## ABOUT THIS TASK
Only the lines of the data below from the one with "Ledger supports filters" through the one with "Override workflow includes" are wanted. Repeat them exactly.

[Stored data entries]

====

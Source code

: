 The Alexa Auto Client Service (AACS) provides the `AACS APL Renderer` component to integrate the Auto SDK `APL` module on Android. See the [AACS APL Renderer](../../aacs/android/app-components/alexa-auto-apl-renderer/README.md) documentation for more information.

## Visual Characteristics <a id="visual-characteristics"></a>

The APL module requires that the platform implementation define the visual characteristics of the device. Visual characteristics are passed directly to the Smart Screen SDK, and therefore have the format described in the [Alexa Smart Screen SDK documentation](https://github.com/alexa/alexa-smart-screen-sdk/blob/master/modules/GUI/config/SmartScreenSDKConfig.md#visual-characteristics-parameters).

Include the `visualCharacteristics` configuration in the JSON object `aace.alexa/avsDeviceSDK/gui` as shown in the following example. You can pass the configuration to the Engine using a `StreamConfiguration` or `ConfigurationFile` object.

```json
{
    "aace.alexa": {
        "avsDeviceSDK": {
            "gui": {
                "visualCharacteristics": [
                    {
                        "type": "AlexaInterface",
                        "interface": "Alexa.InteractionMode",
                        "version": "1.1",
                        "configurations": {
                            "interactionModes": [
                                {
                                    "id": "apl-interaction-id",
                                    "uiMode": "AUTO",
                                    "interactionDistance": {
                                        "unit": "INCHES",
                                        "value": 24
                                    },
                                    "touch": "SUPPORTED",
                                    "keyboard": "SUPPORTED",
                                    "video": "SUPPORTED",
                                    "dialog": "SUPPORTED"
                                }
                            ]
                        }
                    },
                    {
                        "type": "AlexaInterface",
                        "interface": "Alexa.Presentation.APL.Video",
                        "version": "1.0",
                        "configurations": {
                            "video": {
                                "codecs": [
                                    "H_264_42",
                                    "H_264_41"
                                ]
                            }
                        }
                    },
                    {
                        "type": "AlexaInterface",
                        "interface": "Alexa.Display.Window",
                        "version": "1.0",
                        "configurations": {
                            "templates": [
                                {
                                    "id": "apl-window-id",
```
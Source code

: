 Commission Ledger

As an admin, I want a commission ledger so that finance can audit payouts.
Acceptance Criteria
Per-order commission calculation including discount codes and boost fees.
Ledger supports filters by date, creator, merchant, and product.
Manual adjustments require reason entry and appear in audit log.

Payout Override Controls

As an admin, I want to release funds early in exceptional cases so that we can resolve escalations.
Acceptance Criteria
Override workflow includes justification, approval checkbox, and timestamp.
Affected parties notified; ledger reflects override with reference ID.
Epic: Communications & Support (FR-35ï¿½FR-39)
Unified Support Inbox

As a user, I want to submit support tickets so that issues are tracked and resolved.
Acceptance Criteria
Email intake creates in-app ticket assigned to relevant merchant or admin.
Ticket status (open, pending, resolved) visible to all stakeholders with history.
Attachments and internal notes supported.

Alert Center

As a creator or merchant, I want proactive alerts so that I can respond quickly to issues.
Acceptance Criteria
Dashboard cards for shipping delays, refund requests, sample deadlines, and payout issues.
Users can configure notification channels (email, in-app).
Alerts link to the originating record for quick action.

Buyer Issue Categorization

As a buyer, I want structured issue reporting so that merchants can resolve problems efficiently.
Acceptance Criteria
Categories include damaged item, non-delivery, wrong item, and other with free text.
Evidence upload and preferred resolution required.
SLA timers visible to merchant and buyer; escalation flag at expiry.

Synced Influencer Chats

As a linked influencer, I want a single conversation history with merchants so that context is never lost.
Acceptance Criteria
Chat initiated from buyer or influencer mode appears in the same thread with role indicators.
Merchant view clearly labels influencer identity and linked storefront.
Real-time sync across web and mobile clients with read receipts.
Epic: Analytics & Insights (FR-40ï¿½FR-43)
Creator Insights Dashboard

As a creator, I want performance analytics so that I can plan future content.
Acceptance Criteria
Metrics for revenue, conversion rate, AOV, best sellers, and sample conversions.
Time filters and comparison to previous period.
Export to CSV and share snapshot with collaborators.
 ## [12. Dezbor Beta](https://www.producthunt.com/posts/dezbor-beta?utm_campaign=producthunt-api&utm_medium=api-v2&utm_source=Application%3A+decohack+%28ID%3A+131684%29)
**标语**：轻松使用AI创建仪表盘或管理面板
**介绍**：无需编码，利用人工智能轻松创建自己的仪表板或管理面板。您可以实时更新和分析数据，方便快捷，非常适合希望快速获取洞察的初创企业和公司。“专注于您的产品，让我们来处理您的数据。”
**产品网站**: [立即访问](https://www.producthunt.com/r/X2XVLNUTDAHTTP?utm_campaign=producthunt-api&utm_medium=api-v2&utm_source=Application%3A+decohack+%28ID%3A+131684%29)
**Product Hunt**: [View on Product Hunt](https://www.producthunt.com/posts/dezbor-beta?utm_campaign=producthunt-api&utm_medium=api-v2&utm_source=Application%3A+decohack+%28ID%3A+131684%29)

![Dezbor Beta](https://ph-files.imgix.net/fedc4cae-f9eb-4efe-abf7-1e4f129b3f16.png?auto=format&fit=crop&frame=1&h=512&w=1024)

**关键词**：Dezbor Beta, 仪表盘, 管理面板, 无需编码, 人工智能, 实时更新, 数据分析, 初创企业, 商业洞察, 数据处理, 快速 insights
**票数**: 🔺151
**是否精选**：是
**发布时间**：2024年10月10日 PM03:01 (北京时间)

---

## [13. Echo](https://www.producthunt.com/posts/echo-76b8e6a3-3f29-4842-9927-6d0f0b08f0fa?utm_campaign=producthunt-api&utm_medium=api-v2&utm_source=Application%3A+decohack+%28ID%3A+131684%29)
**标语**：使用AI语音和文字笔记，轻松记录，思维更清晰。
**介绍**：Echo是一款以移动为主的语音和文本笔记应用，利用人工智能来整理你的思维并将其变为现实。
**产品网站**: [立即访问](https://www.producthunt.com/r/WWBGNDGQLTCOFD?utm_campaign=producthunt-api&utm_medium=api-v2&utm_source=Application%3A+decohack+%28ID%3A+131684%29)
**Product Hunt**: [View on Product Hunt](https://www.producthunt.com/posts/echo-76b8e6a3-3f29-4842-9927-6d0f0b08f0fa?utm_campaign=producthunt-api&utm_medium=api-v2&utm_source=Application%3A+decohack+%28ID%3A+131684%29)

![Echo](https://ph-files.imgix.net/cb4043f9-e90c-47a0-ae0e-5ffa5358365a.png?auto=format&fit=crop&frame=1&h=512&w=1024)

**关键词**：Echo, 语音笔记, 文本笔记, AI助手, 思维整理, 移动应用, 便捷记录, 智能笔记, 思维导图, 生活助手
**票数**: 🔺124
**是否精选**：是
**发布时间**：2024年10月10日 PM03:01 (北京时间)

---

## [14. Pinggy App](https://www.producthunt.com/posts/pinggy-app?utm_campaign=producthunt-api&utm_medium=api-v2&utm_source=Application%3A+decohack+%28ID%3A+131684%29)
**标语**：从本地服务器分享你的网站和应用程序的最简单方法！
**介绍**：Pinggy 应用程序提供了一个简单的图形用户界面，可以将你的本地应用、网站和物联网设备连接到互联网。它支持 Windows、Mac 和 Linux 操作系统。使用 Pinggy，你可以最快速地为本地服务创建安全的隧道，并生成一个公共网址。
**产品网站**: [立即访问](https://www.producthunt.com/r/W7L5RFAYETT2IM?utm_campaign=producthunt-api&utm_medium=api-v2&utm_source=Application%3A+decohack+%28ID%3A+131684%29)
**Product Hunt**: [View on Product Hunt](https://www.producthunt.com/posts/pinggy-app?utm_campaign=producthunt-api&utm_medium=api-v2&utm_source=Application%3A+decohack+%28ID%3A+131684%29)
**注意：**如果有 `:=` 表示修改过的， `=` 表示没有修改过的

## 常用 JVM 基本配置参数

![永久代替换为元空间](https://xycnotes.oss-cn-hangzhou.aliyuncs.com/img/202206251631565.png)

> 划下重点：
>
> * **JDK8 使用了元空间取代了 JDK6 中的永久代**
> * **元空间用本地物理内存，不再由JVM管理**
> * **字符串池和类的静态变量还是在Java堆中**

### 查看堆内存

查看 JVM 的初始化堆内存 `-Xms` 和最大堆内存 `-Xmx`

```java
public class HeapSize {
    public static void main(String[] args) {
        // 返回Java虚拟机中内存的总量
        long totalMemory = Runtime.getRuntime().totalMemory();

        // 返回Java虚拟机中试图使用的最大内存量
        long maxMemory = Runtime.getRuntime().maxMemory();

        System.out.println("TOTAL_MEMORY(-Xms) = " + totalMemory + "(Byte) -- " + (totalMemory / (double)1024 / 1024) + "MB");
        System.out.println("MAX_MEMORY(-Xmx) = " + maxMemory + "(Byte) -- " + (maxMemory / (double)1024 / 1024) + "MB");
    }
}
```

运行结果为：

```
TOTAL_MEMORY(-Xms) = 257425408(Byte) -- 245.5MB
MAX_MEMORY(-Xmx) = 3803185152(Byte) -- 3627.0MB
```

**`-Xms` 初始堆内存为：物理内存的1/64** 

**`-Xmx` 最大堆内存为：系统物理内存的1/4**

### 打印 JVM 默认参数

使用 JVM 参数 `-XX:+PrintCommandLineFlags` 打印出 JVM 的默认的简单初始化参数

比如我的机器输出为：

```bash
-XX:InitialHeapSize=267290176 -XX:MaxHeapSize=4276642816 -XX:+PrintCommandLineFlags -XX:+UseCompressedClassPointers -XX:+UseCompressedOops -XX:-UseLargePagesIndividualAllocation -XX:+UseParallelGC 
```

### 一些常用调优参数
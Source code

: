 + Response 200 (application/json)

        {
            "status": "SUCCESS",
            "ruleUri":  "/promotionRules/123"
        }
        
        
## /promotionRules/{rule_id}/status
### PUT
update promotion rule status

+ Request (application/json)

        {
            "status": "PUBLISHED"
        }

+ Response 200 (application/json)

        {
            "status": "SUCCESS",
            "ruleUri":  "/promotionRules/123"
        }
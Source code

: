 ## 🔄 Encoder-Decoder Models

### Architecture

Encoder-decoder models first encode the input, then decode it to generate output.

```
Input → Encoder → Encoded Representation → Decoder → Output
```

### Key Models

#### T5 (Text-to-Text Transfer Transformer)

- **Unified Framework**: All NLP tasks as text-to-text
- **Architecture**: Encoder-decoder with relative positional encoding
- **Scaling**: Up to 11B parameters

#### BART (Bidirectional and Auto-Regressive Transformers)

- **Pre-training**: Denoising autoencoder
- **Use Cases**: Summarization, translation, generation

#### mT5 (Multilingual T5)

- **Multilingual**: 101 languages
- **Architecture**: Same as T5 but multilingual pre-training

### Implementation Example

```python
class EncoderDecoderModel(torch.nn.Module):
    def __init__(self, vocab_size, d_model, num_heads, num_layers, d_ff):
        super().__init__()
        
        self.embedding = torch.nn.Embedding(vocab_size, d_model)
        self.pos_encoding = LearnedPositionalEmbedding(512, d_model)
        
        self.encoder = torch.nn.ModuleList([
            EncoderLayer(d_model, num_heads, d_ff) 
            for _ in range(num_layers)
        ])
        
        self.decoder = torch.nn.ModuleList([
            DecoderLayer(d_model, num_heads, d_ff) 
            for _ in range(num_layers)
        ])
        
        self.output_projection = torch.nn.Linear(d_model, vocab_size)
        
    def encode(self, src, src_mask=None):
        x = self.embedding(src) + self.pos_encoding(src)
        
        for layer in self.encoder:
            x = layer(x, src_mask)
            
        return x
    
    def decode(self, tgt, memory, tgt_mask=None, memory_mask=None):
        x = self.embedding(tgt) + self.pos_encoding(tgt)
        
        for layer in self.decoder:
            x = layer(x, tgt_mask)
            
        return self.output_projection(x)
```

====

## ANSWER FOR THIS EXERCISE
Ledger supports filters by date, creator, merchant, and product.
Manual adjustments require reason entry and appear in audit log.

Payout Override Controls

As an admin, I want to release funds early in exceptional cases so that we can resolve escalations.
Acceptance Criteria
Override workflow includes justification, approval checkbox, and timestamp.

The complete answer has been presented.